By: Dr. Jeff Masters , 18. toukokuuta 2007 klo 19:23 (GMT)
Administrators at the National Atmospheric and Oceanic Administration (NOAA) are making moves to promote their "Corporate Identity" by renaming the National Hurricane Center and National Weather Service, according to an article published yesterday in the Miami Herald. The new organizations would be called the "NOAA Hurricane Center" and the "NOAA Weather Service". The proposed changes are being vigorously opposed by new NHC director Bill Proenza, who said, "what's happening is scary."

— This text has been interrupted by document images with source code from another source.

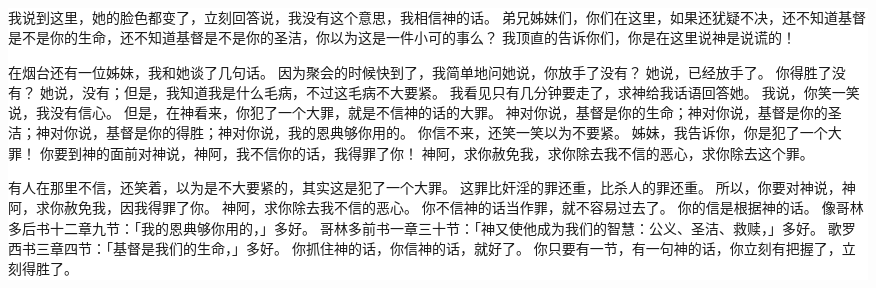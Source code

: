 我说到这里，她的脸色都变了，立刻回答说，我没有这个意思，我相信神的话。
弟兄姊妹们，你们在这里，如果还犹疑不决，还不知道基督是不是你的生命，还不知道基督是不是你的圣洁，你以为这是一件小可的事么？
我顶直的告诉你们，你是在这里说神是说谎的！

在烟台还有一位姊妹，我和她谈了几句话。
因为聚会的时候快到了，我简单地问她说，你放手了没有？
她说，已经放手了。
你得胜了没有？
她说，没有；但是，我知道我是什么毛病，不过这毛病不大要紧。
我看见只有几分钟要走了，求神给我话语回答她。
我说，你笑一笑说，我没有信心。
但是，在神看来，你犯了一个大罪，就是不信神的话的大罪。
神对你说，基督是你的生命；神对你说，基督是你的圣洁；神对你说，基督是你的得胜；神对你说，我的恩典够你用的。
你信不来，还笑一笑以为不要紧。
姊妹，我告诉你，你是犯了一个大罪！
你要到神的面前对神说，神阿，我不信你的话，我得罪了你！
神阿，求你赦免我，求你除去我不信的恶心，求你除去这个罪。

有人在那里不信，还笑着，以为是不大要紧的，其实这是犯了一个大罪。
这罪比奸淫的罪还重，比杀人的罪还重。
所以，你要对神说，神阿，求你赦免我，因我得罪了你。
神阿，求你除去我不信的恶心。
你不信神的话当作罪，就不容易过去了。
你的信是根据神的话。
像哥林多后书十二章九节：「我的恩典够你用的，」多好。
哥林多前书一章三十节：「神又使他成为我们的智慧：公义、圣洁、救赎，」多好。
歌罗西书三章四节：「基督是我们的生命，」多好。
你抓住神的话，你信神的话，就好了。
你只要有一节，有一句神的话，你立刻有把握了，立刻得胜了。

The issue at hand is money. Everyone has heard of the National Hurricane Center (NHC) and the National Weather Service (NWS), but the public is not that familiar with their parent organization, NOAA--part of the U.S. Department of Commerce. By taking over the name of two of the government's most visible, well performing, and trusted organizations, NOAA wants to position themselves to take credit for the fantastic job these organizations do. The result, they hope, will be increased funding for NOAA in the future, thanks to increased name brand recognition. "If NOAA achieves a strong presence in the eyes of the people who use its varied services, the agency will be more successful in budget matters," said Anson Franklin, NOAA's director of communications.

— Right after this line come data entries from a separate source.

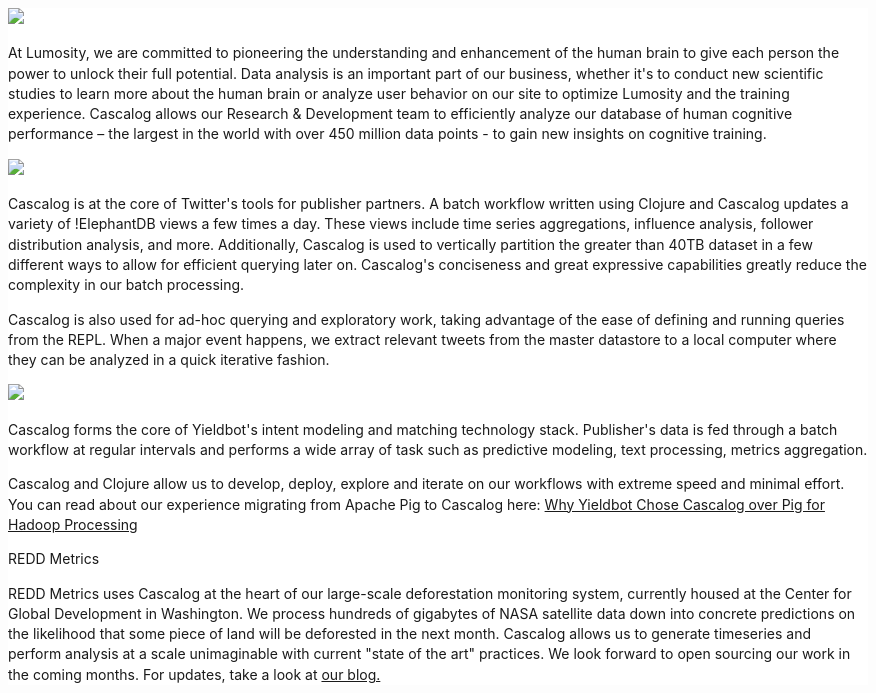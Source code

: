 <tr>
<td>
<img src="https://upload.wikimedia.org/wikipedia/commons/thumb/4/44/Lumosity_logo.png/320px-Lumosity_logo.png" width=250px />
</td>
<td>
<p>At Lumosity, we are committed to pioneering the understanding and enhancement of the human brain to give each person the power to unlock their full potential. Data analysis is an important part of our business, whether it's to conduct new scientific studies to learn more about the human brain or analyze user behavior on our site to optimize Lumosity and the training experience. Cascalog allows our Research & Development team to efficiently analyze our database of human cognitive performance – the largest in the world with over 450 million data points - to gain new insights on cognitive training.</p>
</td>
</tr>


<td>
<img src="http://si0.twimg.com/a/1310175040/images/logos/logo_twitter_withbird_1000_allblue.png" width=250px />
</td>
<td>
<p>Cascalog is at the core of Twitter's tools for publisher partners. A batch workflow written using Clojure and Cascalog updates a variety of !ElephantDB views a few times a day. These views include time series aggregations, influence analysis, follower distribution analysis, and more. Additionally, Cascalog is used to vertically partition the greater than 40TB dataset in a few different ways to allow for efficient querying later on. Cascalog's conciseness and great expressive capabilities greatly reduce the complexity in our batch processing.</p>

<p>Cascalog is also used for ad-hoc querying and exploratory work, taking advantage of the ease of defining and running queries from the REPL. When a major event happens, we extract relevant tweets from the master datastore to a local computer where they can be analyzed in a quick iterative fashion. </p>
</td>
</tr>

</tr>
<tr>
<td>
<img src="http://www.yieldbot.com/img/global-logo.png" width=250px />
</td>
<td>
<p>Cascalog forms the core of Yieldbot's intent modeling and matching technology stack. Publisher's data is fed through a batch workflow at regular intervals and performs a wide array of task such as predictive modeling, text processing, metrics aggregation.</p>

<p>Cascalog and Clojure allow us to develop, deploy, explore and iterate on our workflows with extreme speed and minimal effort. You can read about our experience migrating from Apache Pig to Cascalog here: <a href="http://tech.backtype.com/52456836?utm_campaign=cascalog_wiki" target="_blank">Why Yieldbot Chose Cascalog over Pig for Hadoop Processing</a></p>
</td>
</tr>

<tr>
<td>
REDD Metrics
</td>
<td>
<p>REDD Metrics uses Cascalog at the heart of our large-scale deforestation monitoring system, currently housed at the Center for Global Development in Washington. We process hundreds of gigabytes of NASA satellite data down into concrete predictions on the likelihood that some piece of land will be deforested in the next month. Cascalog allows us to generate timeseries and perform analysis at a scale unimaginable with current "state of the art" practices. We look forward to open sourcing our work in the coming months. For updates, take a look at <a href="http://www.reddmetrics.com/blog.html">our blog.</a></p>
</td>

The problem with this is that there are no guarantees that increased funding for NOAA will result in a bump in funding for NHC or NWS. For example, NOAA has an annual budget of over $4 billion, and NHC's budget is just $6.3 million. With NHC losing its identity, its funding may become diluted by NOAA, and will have to fight harder for dollars. Another problem is that the public, who like and trust the NWS and NWS brands, may see the change as an attempt by NOAA bureaucrats to take unwarranted credit for what these organizations do. In addition, it will cost plenty to change the names of these organizations, which may be viewed as a waste of taxpayers' money.

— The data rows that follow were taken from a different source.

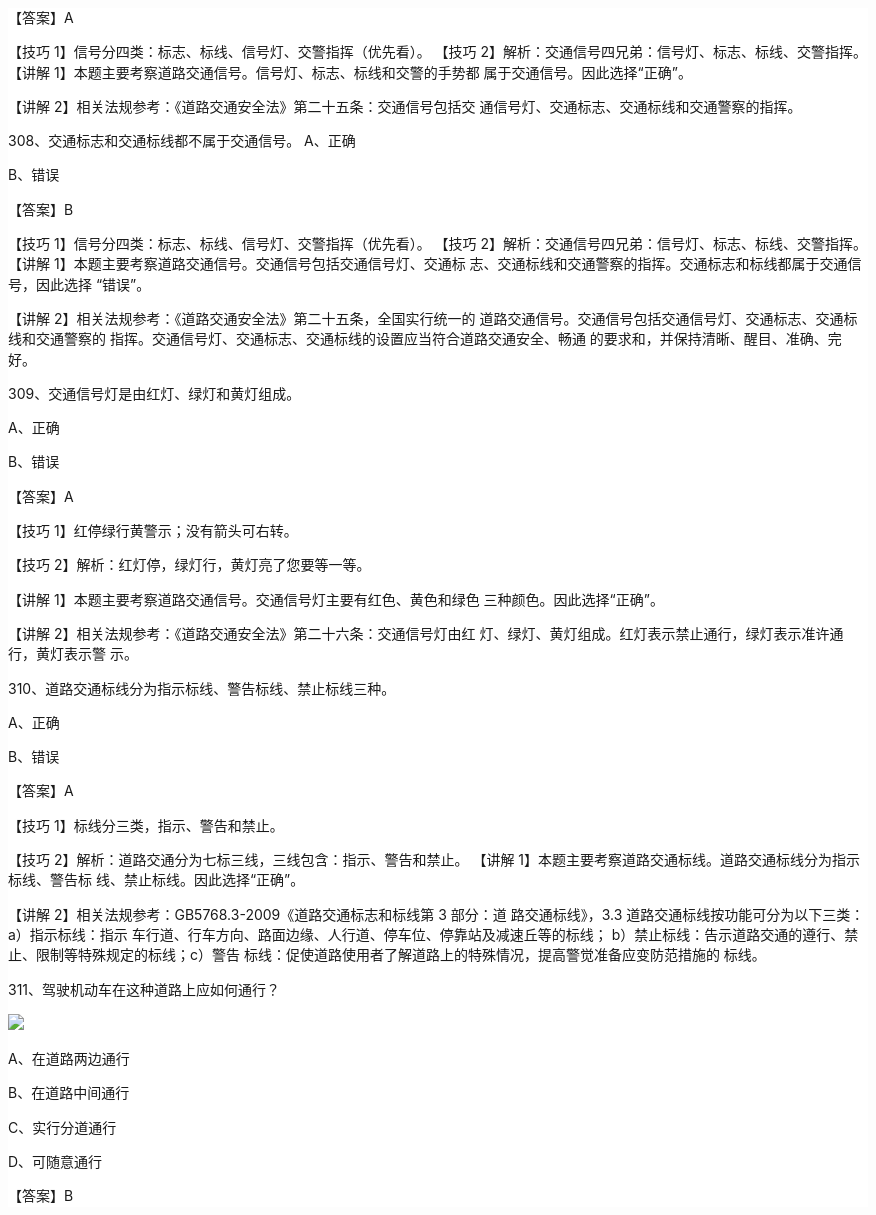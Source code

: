 【答案】A 

【技巧 1】信号分四类：标志、标线、信号灯、交警指挥（优先看）。 【技巧 2】解析：交通信号四兄弟：信号灯、标志、标线、交警指挥。 【讲解 1】本题主要考察道路交通信号。信号灯、标志、标线和交警的手势都 属于交通信号。因此选择“正确”。 

【讲解 2】相关法规参考：《道路交通安全法》第二十五条：交通信号包括交 通信号灯、交通标志、交通标线和交通警察的指挥。

308、交通标志和交通标线都不属于交通信号。 A、正确 

B、错误 

【答案】B 

【技巧 1】信号分四类：标志、标线、信号灯、交警指挥（优先看）。 【技巧 2】解析：交通信号四兄弟：信号灯、标志、标线、交警指挥。 【讲解 1】本题主要考察道路交通信号。交通信号包括交通信号灯、交通标 志、交通标线和交通警察的指挥。交通标志和标线都属于交通信号，因此选择 “错误”。 

【讲解 2】相关法规参考：《道路交通安全法》第二十五条，全国实行统一的 道路交通信号。交通信号包括交通信号灯、交通标志、交通标线和交通警察的 指挥。交通信号灯、交通标志、交通标线的设置应当符合道路交通安全、畅通 的要求和，并保持清晰、醒目、准确、完好。

309、交通信号灯是由红灯、绿灯和黄灯组成。

A、正确 

B、错误 

【答案】A 

【技巧 1】红停绿行黄警示；没有箭头可右转。

【技巧 2】解析：红灯停，绿灯行，黄灯亮了您要等一等。

【讲解 1】本题主要考察道路交通信号。交通信号灯主要有红色、黄色和绿色 三种颜色。因此选择“正确”。 

【讲解 2】相关法规参考：《道路交通安全法》第二十六条：交通信号灯由红 灯、绿灯、黄灯组成。红灯表示禁止通行，绿灯表示准许通行，黄灯表示警 示。

310、道路交通标线分为指示标线、警告标线、禁止标线三种。

A、正确 

B、错误 

【答案】A 

【技巧 1】标线分三类，指示、警告和禁止。

【技巧 2】解析：道路交通分为七标三线，三线包含：指示、警告和禁止。 【讲解 1】本题主要考察道路交通标线。道路交通标线分为指示标线、警告标 线、禁止标线。因此选择“正确”。 

【讲解 2】相关法规参考：GB5768.3-2009《道路交通标志和标线第 3 部分：道 路交通标线》，3.3 道路交通标线按功能可分为以下三类：a）指示标线：指示 车行道、行车方向、路面边缘、人行道、停车位、停靠站及减速丘等的标线； b）禁止标线：告示道路交通的遵行、禁止、限制等特殊规定的标线；c）警告 标线：促使道路使用者了解道路上的特殊情况，提高警觉准备应变防范措施的 标线。

311、驾驶机动车在这种道路上应如何通行？

![](Aspose.Words.56d617d9-deb0-4ebb-a598-c6c62ce66e36.004.png)

A、在道路两边通行

B、在道路中间通行

C、实行分道通行

D、可随意通行

【答案】B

Proenza also complained that NOAA is spending between $1.5 million and $4 million on a "bogus" 200-year NOAA anniversary celebration (NOAA was founded in 1970, although some of its component organizations are 200 years old). I do believe that NOAA has a name recognition problem, and that it needs to spend some public relations money to get their name more recognized by the public. Public relations campaigns are essential for any organization to succeed in today's world. However, I think NOAA is going about their public relations campaign the wrong way. The amount being spent on the 200-year anniversary celebration is excessive, given NOAA's stinginess in funding important hurricane research. Furthermore, NOAA should leave the names of the National Hurricane Center and National Weather Service alone. Departments of NOAA should be named, recognized, and funded based on their individual missions and function, not based on those of their parent organization. NHC and NWS have worked hard to earn their name recognition, and it would be wrong for NOAA to change their names.
NOAA has made a web page available for the public to see the proposed changes to its web pages that would result from its reorganization. You can comment on the proposed changes until June 13.